Saved entries:
◆ ◆ ◆ ◆ ◆ ◆ ◆
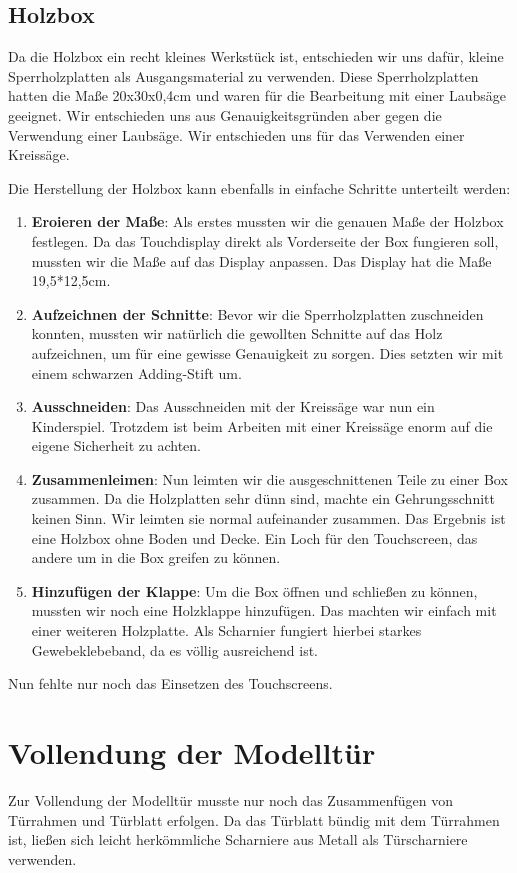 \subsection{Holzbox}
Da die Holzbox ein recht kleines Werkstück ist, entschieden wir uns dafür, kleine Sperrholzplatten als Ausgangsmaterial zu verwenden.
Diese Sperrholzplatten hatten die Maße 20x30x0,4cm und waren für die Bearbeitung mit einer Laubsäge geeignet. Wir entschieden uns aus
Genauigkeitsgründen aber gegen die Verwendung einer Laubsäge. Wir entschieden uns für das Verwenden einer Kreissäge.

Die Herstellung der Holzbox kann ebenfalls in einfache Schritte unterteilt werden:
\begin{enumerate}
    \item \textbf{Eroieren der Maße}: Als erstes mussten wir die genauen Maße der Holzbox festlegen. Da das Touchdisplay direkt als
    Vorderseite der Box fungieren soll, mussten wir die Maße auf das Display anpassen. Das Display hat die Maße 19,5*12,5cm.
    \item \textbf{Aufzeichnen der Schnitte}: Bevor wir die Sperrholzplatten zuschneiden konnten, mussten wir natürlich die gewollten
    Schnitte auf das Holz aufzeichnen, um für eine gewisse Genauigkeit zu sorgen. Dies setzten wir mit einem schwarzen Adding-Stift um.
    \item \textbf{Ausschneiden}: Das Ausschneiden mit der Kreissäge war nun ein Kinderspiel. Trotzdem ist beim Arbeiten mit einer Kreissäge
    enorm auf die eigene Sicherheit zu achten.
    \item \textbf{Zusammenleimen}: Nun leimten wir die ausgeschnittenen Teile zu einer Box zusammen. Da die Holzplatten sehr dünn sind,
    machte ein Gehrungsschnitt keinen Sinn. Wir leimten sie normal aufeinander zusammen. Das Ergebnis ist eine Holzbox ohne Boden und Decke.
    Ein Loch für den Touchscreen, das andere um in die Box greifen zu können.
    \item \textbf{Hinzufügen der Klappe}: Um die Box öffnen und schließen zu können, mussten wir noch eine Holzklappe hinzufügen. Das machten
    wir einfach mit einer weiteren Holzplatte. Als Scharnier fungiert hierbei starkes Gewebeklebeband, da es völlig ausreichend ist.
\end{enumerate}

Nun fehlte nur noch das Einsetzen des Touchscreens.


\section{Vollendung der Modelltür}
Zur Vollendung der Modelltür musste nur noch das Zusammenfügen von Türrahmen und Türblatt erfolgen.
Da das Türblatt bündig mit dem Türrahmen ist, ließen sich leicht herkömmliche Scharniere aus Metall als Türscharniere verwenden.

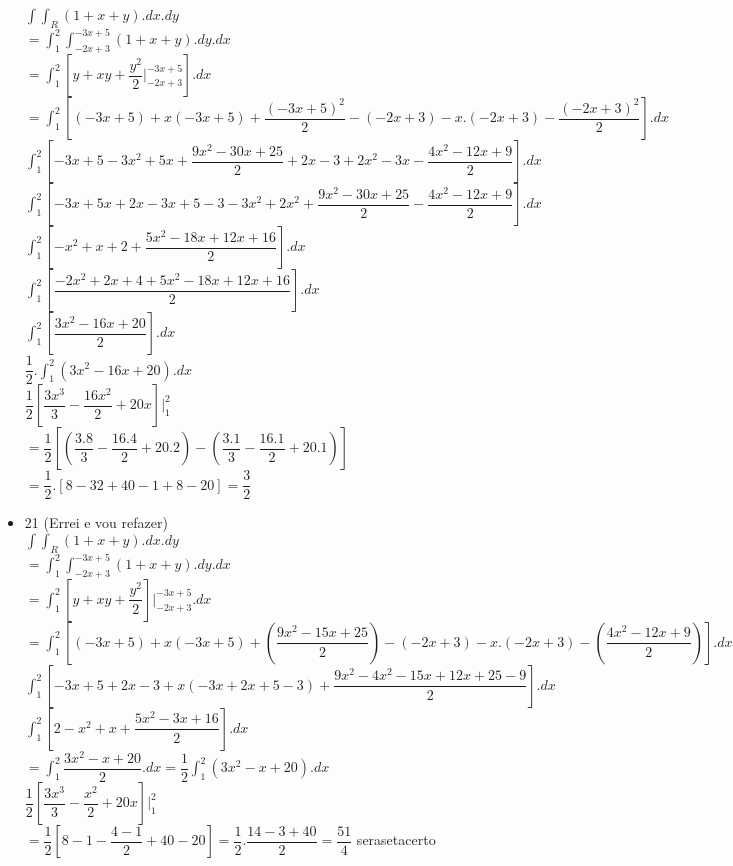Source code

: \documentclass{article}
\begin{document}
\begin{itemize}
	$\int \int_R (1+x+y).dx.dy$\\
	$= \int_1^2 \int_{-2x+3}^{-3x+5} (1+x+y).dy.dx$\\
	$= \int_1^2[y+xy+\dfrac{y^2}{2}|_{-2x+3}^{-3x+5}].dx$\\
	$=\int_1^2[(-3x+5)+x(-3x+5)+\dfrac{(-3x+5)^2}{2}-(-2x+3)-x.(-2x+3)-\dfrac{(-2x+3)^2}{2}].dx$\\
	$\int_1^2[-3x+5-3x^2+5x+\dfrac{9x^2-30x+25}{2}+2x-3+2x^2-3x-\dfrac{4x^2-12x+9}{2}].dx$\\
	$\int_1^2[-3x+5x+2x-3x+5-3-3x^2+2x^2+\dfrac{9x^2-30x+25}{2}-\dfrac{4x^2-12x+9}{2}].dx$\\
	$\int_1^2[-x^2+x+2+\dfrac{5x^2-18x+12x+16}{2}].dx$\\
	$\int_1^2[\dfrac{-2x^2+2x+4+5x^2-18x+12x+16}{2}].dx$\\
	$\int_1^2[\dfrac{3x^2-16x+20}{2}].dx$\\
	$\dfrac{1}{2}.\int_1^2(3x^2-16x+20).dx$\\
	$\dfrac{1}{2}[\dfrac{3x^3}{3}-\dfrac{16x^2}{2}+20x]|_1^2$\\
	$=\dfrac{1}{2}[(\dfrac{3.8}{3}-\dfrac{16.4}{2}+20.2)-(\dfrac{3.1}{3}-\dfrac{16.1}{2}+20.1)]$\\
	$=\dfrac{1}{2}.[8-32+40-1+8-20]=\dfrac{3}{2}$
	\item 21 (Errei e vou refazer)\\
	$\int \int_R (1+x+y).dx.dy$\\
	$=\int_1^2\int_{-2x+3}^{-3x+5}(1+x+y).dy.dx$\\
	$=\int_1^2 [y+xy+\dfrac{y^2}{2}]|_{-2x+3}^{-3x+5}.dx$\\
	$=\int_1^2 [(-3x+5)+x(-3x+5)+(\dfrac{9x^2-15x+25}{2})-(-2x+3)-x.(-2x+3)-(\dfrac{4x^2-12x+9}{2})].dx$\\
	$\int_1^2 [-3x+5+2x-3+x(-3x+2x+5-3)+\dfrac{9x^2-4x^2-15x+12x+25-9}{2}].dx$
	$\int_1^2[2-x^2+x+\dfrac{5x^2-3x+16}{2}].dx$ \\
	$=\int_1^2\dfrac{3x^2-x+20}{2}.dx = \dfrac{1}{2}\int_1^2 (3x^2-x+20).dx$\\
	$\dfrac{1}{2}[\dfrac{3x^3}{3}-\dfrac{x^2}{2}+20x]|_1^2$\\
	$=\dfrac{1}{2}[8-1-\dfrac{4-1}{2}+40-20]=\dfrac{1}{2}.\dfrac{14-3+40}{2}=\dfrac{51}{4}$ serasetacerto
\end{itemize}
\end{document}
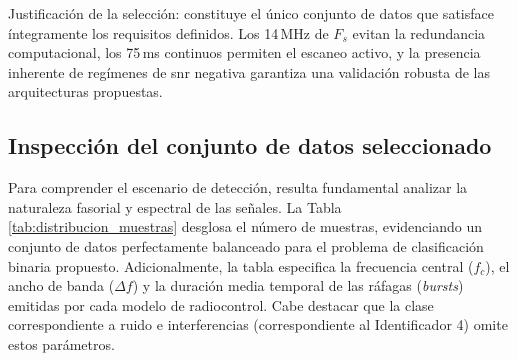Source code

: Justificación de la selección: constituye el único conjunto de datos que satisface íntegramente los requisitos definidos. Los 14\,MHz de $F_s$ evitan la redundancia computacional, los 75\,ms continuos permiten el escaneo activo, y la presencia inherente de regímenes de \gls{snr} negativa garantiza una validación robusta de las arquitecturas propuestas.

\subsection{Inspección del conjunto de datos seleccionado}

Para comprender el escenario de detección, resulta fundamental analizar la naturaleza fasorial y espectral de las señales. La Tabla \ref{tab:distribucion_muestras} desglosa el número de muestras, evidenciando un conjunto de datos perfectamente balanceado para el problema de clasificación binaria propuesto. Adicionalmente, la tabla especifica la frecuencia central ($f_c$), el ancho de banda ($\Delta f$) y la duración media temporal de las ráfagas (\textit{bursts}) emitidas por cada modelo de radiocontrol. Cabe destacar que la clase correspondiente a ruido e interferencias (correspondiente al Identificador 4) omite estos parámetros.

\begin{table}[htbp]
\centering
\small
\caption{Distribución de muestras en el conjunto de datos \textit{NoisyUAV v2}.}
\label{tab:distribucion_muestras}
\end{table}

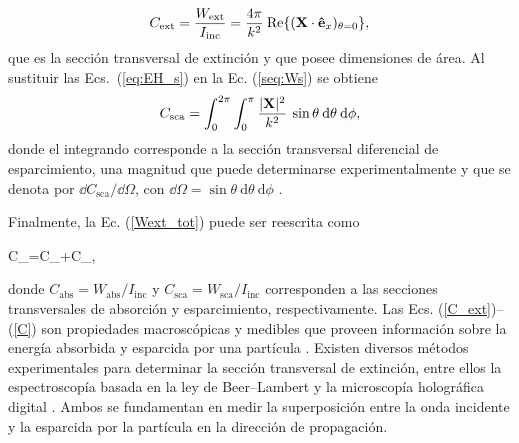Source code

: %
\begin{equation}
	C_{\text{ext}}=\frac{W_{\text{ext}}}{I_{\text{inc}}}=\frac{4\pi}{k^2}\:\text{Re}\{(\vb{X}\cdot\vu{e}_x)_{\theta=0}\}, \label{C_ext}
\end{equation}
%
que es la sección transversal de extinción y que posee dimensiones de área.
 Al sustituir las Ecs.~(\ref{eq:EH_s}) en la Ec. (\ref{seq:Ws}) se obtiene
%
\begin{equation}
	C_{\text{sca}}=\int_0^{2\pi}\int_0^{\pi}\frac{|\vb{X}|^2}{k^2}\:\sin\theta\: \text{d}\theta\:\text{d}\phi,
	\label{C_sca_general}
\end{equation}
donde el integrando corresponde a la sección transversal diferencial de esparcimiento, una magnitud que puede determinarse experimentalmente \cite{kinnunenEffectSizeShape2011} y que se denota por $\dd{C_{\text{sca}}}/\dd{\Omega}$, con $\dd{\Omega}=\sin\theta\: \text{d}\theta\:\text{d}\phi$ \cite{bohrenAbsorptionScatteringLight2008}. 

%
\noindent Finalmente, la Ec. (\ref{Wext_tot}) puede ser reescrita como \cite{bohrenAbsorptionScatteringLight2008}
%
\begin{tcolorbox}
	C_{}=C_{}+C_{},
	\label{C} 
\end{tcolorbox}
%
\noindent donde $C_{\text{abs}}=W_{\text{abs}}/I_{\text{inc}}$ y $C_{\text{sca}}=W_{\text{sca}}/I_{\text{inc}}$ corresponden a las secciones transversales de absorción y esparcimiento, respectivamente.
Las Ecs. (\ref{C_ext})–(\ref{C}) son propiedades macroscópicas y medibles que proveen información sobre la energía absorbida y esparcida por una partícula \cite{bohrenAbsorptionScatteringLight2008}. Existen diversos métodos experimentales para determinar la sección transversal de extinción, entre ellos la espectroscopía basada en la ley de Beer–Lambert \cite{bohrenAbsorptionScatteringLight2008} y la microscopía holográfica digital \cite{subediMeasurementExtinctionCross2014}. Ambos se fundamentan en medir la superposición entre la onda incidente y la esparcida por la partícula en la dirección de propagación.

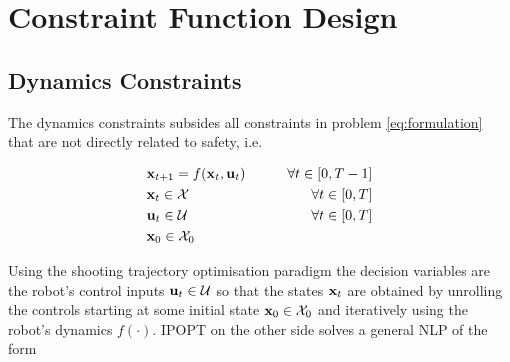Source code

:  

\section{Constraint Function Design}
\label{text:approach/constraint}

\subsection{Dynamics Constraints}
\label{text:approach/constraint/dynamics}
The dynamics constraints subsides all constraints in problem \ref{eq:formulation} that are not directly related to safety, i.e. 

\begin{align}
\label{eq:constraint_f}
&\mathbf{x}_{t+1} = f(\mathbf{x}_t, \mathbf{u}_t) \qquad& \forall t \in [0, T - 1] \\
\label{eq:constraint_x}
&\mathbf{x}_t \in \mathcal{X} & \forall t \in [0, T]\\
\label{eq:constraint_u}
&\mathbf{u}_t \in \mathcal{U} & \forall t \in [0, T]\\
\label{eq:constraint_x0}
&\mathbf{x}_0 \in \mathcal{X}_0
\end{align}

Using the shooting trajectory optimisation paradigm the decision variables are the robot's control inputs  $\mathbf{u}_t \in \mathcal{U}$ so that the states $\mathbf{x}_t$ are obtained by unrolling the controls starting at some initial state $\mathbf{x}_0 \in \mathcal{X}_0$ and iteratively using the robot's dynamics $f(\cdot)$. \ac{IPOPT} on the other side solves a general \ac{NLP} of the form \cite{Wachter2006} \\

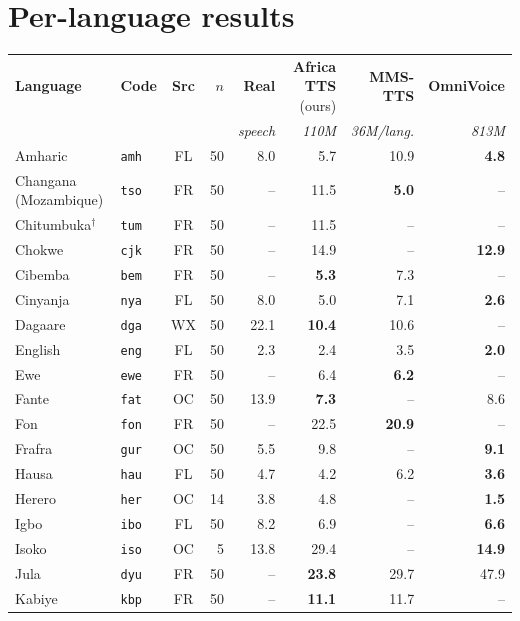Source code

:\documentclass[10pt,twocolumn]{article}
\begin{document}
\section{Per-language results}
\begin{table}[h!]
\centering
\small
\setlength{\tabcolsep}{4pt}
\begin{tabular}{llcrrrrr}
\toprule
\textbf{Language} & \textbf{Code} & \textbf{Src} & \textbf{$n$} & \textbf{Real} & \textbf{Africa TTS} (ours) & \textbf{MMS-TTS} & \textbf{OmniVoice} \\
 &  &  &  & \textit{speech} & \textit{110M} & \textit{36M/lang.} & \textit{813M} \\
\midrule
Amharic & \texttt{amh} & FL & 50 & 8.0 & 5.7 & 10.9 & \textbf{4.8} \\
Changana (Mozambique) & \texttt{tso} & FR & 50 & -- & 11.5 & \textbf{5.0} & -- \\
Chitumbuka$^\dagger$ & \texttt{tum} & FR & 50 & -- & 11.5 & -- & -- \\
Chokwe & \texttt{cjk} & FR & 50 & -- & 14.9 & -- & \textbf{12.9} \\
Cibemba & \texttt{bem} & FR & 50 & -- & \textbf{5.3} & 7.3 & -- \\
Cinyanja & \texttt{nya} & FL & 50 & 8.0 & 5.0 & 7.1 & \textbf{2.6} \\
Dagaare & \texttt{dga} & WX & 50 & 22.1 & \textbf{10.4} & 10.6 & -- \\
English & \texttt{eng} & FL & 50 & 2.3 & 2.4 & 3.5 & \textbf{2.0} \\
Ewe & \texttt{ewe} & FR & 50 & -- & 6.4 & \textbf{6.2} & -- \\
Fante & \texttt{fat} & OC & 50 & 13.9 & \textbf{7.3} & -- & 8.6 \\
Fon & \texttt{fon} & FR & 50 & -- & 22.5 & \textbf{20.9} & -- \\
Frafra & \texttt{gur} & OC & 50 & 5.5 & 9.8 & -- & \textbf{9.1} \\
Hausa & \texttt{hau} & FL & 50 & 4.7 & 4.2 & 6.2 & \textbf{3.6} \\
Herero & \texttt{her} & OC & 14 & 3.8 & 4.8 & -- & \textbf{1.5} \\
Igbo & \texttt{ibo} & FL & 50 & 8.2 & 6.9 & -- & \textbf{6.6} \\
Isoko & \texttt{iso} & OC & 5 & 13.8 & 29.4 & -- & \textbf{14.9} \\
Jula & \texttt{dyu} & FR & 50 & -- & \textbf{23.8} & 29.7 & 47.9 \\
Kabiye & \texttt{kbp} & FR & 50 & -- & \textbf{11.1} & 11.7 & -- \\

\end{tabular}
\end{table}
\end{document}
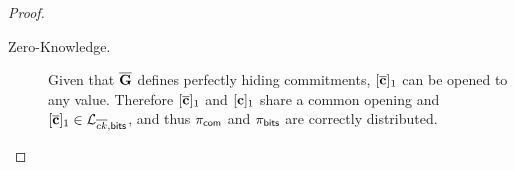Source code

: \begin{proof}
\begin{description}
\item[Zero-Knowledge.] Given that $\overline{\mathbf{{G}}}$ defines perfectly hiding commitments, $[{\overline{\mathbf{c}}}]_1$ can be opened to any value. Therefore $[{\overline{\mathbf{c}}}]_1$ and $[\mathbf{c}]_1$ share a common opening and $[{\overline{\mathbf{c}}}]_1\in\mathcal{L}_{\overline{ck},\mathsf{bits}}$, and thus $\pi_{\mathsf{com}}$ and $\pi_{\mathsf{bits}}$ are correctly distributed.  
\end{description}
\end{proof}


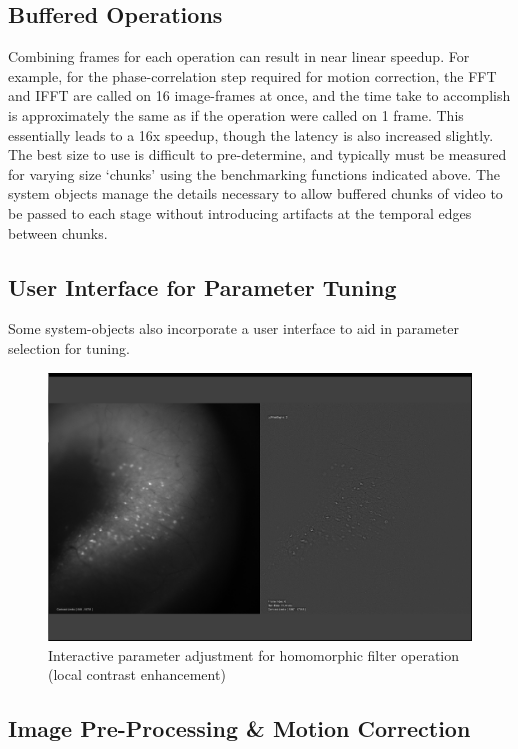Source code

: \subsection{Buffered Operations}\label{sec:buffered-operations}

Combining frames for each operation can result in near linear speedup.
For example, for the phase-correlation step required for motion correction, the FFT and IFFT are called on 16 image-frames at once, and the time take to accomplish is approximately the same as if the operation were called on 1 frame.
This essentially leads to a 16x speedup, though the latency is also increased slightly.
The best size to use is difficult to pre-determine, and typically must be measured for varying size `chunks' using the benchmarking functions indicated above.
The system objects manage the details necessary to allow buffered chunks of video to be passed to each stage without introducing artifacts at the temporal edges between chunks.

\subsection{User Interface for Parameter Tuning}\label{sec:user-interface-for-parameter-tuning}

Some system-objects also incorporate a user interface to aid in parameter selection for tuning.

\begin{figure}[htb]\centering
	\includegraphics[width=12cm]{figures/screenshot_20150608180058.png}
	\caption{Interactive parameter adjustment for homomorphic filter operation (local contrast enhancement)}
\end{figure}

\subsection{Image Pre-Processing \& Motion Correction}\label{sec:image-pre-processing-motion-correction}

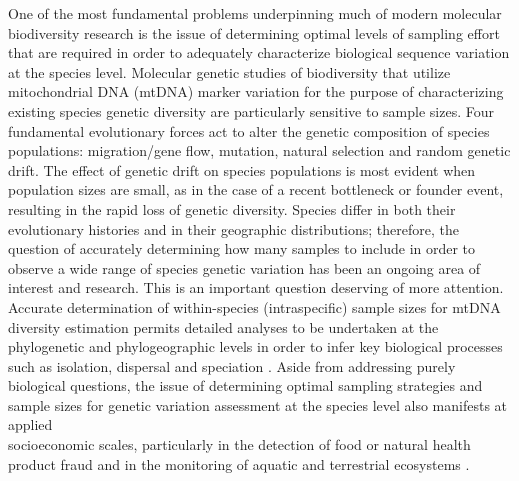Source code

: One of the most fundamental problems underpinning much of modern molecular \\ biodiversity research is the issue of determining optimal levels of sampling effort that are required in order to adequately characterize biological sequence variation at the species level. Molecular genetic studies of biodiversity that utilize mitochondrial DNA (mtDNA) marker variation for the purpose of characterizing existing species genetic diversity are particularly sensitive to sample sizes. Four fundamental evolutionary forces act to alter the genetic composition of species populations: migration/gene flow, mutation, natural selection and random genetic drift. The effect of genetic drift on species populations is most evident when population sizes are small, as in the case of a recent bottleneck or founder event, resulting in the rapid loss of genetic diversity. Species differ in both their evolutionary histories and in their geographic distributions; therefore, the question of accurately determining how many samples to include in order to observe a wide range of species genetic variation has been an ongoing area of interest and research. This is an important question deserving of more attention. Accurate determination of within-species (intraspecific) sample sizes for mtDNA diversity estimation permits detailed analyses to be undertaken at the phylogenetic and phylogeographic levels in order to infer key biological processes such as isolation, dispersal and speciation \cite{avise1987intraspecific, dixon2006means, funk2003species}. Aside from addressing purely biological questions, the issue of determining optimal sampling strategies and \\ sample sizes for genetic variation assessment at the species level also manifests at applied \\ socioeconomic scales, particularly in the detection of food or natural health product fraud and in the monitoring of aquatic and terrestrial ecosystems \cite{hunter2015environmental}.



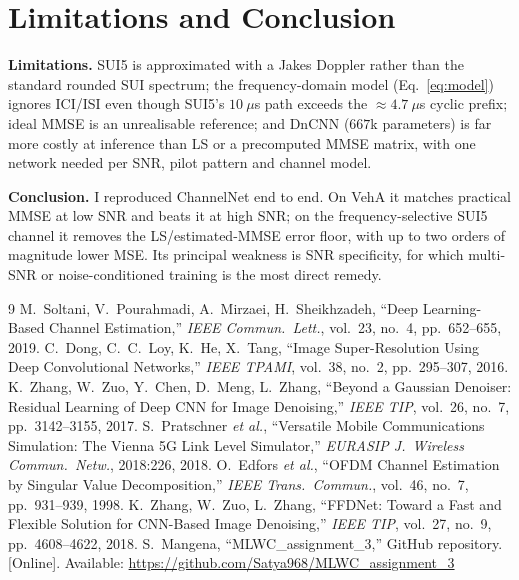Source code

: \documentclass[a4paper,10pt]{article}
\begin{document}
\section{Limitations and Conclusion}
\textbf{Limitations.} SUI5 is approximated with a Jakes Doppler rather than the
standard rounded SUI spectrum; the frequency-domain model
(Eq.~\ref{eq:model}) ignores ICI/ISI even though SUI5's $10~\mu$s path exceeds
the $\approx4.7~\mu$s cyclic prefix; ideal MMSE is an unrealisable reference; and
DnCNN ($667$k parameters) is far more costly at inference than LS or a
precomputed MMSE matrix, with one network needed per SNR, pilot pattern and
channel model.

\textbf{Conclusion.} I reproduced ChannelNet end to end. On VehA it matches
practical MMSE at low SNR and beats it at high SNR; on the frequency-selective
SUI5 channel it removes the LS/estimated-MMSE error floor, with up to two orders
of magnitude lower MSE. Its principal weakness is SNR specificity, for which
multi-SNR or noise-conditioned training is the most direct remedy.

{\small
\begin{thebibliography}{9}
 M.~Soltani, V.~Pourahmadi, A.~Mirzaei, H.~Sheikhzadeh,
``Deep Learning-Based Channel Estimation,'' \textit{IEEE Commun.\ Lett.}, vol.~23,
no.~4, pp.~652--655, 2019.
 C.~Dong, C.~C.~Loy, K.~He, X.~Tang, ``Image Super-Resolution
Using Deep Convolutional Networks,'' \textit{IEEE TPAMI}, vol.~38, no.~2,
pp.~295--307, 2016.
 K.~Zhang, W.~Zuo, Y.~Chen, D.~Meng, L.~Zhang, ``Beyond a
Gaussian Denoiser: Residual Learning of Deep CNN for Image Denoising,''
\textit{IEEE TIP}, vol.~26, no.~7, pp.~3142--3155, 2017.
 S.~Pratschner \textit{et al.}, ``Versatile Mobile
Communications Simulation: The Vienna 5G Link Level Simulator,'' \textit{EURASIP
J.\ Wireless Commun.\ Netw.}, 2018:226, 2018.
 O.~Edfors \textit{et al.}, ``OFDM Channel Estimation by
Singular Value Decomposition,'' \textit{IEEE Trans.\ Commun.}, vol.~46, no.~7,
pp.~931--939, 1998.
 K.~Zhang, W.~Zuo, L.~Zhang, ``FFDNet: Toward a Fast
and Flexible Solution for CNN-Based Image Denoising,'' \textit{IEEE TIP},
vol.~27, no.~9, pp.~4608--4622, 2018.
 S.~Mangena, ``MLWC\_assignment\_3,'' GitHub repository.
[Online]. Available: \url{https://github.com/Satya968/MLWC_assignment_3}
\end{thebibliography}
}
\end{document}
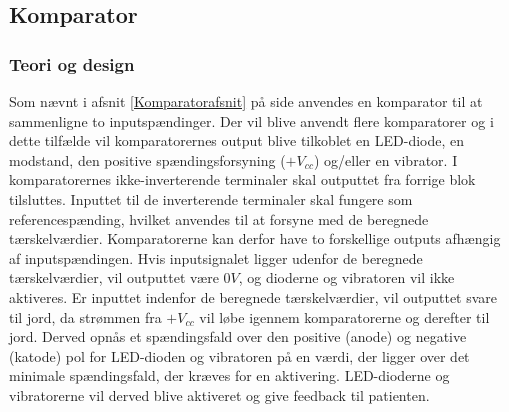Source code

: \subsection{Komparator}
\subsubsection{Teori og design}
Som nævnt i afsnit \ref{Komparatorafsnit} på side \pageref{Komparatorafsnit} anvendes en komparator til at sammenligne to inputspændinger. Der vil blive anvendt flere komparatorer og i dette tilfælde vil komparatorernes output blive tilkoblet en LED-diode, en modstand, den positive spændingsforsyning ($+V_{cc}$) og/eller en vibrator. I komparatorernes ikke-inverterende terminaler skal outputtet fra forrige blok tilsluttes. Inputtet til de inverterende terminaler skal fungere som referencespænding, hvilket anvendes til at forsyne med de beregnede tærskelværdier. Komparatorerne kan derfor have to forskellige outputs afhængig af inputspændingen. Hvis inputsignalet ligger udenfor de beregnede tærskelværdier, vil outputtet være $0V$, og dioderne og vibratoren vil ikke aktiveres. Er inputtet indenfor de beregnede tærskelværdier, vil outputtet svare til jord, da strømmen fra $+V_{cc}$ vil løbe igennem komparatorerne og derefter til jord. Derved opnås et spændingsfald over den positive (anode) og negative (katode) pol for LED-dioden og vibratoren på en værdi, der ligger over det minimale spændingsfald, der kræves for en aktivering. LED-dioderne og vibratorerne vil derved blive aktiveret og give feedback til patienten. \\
◆ ◆ ◆ ◆ ◆ ◆ ◆
WHAT THIS TASK INVOLVES:
Reply with nothing except the number of lines in the records that include the word "Conclusion".

TASK RESPONSE:
2